Canary Rollout¶
Create InferenceService with default model¶
apiVersion: "serving.kserve.io/v1beta1"
kind: "InferenceService"
metadata:
name: "torchserve"
spec:
predictor:
pytorch:
storageUri: "gs://kfserving-examples/models/torchserve/image_classifier"
Apply the InferenceService
kubectl apply -f torchserve.yaml
Expected Output
$inferenceservice.serving.kserve.io/torchserve created
Create InferenceService with canary model¶
Change the storageUri
for the new model version and apply the InferenceService
apiVersion: "serving.kserve.io/v1beta1"
kind: "InferenceService"
metadata:
name: "torchserve"
spec:
predictor:
canaryTrafficPercent: 20
pytorch:
storageUri: "gs://kfserving-examples/models/torchserve/image_classifier/v2"
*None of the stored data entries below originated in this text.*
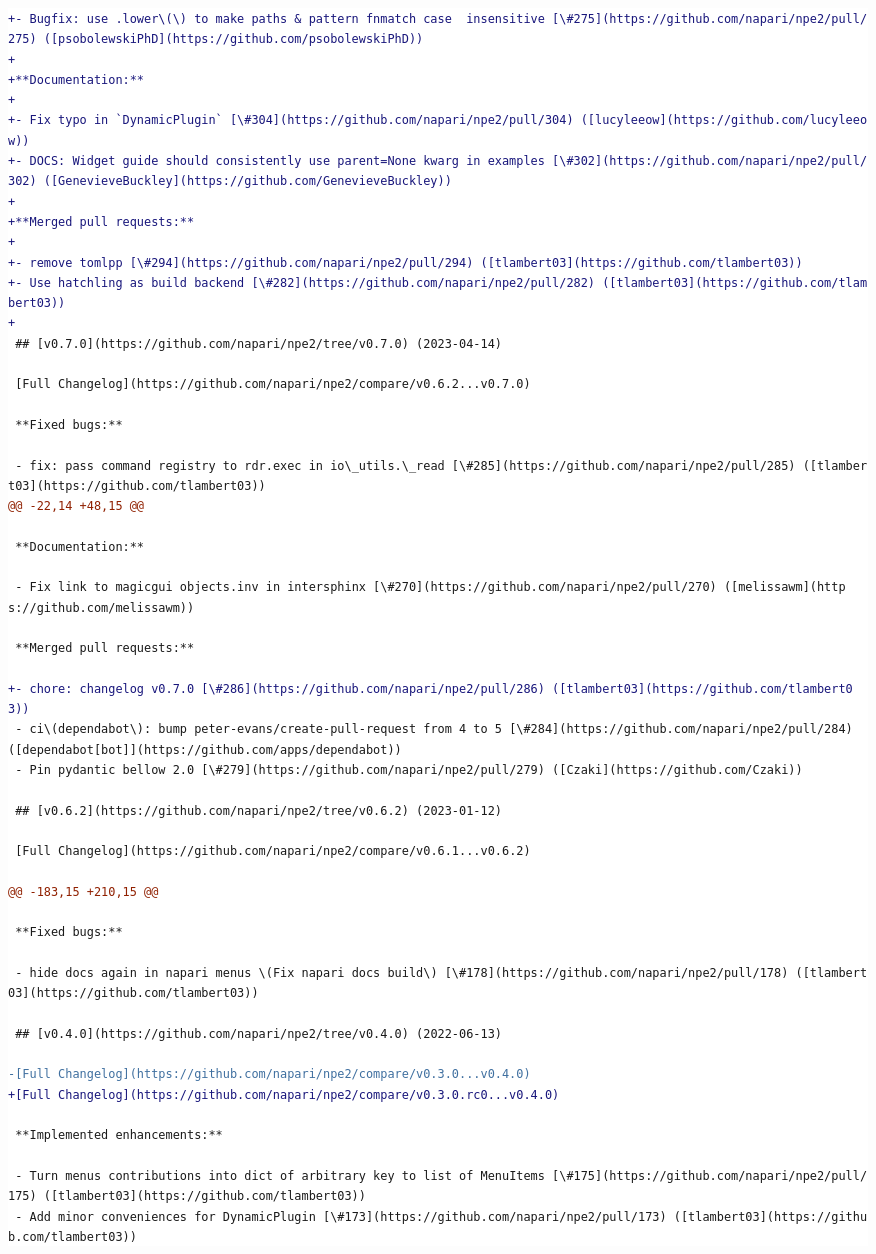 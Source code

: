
 ```diff
+- Bugfix: use .lower\(\) to make paths & pattern fnmatch case  insensitive [\#275](https://github.com/napari/npe2/pull/275) ([psobolewskiPhD](https://github.com/psobolewskiPhD))
+
+**Documentation:**
+
+- Fix typo in `DynamicPlugin` [\#304](https://github.com/napari/npe2/pull/304) ([lucyleeow](https://github.com/lucyleeow))
+- DOCS: Widget guide should consistently use parent=None kwarg in examples [\#302](https://github.com/napari/npe2/pull/302) ([GenevieveBuckley](https://github.com/GenevieveBuckley))
+
+**Merged pull requests:**
+
+- remove tomlpp [\#294](https://github.com/napari/npe2/pull/294) ([tlambert03](https://github.com/tlambert03))
+- Use hatchling as build backend [\#282](https://github.com/napari/npe2/pull/282) ([tlambert03](https://github.com/tlambert03))
+
 ## [v0.7.0](https://github.com/napari/npe2/tree/v0.7.0) (2023-04-14)
 
 [Full Changelog](https://github.com/napari/npe2/compare/v0.6.2...v0.7.0)
 
 **Fixed bugs:**
 
 - fix: pass command registry to rdr.exec in io\_utils.\_read [\#285](https://github.com/napari/npe2/pull/285) ([tlambert03](https://github.com/tlambert03))
@@ -22,14 +48,15 @@
 
 **Documentation:**
 
 - Fix link to magicgui objects.inv in intersphinx [\#270](https://github.com/napari/npe2/pull/270) ([melissawm](https://github.com/melissawm))
 
 **Merged pull requests:**
 
+- chore: changelog v0.7.0 [\#286](https://github.com/napari/npe2/pull/286) ([tlambert03](https://github.com/tlambert03))
 - ci\(dependabot\): bump peter-evans/create-pull-request from 4 to 5 [\#284](https://github.com/napari/npe2/pull/284) ([dependabot[bot]](https://github.com/apps/dependabot))
 - Pin pydantic bellow 2.0 [\#279](https://github.com/napari/npe2/pull/279) ([Czaki](https://github.com/Czaki))
 
 ## [v0.6.2](https://github.com/napari/npe2/tree/v0.6.2) (2023-01-12)
 
 [Full Changelog](https://github.com/napari/npe2/compare/v0.6.1...v0.6.2)
 
@@ -183,15 +210,15 @@
 
 **Fixed bugs:**
 
 - hide docs again in napari menus \(Fix napari docs build\) [\#178](https://github.com/napari/npe2/pull/178) ([tlambert03](https://github.com/tlambert03))
 
 ## [v0.4.0](https://github.com/napari/npe2/tree/v0.4.0) (2022-06-13)
 
-[Full Changelog](https://github.com/napari/npe2/compare/v0.3.0...v0.4.0)
+[Full Changelog](https://github.com/napari/npe2/compare/v0.3.0.rc0...v0.4.0)
 
 **Implemented enhancements:**
 
 - Turn menus contributions into dict of arbitrary key to list of MenuItems [\#175](https://github.com/napari/npe2/pull/175) ([tlambert03](https://github.com/tlambert03))
 - Add minor conveniences for DynamicPlugin [\#173](https://github.com/napari/npe2/pull/173) ([tlambert03](https://github.com/tlambert03))
```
Apply the InferenceService
kubectl apply -f canary.yaml
kubectl get revisions -l serving.kserve.io/inferenceservice=torchserve
NAME CONFIG NAME K8S SERVICE NAME GENERATION READY REASON
torchserve-predictor-default-9lttm torchserve-predictor-default torchserve-predictor-default-9lttm 1 True
torchserve-predictor-default-kxp96 torchserve-predictor-default torchserve-predictor-default-kxp96 2 True
Run a prediction¶
The first step is to determine the ingress IP and ports and set INGRESS_HOST
and INGRESS_PORT
MODEL_NAME=mnist
SERVICE_HOSTNAME=$(kubectl get inferenceservice torchserve -o jsonpath='{.status.url}' | cut -d "/" -f 3)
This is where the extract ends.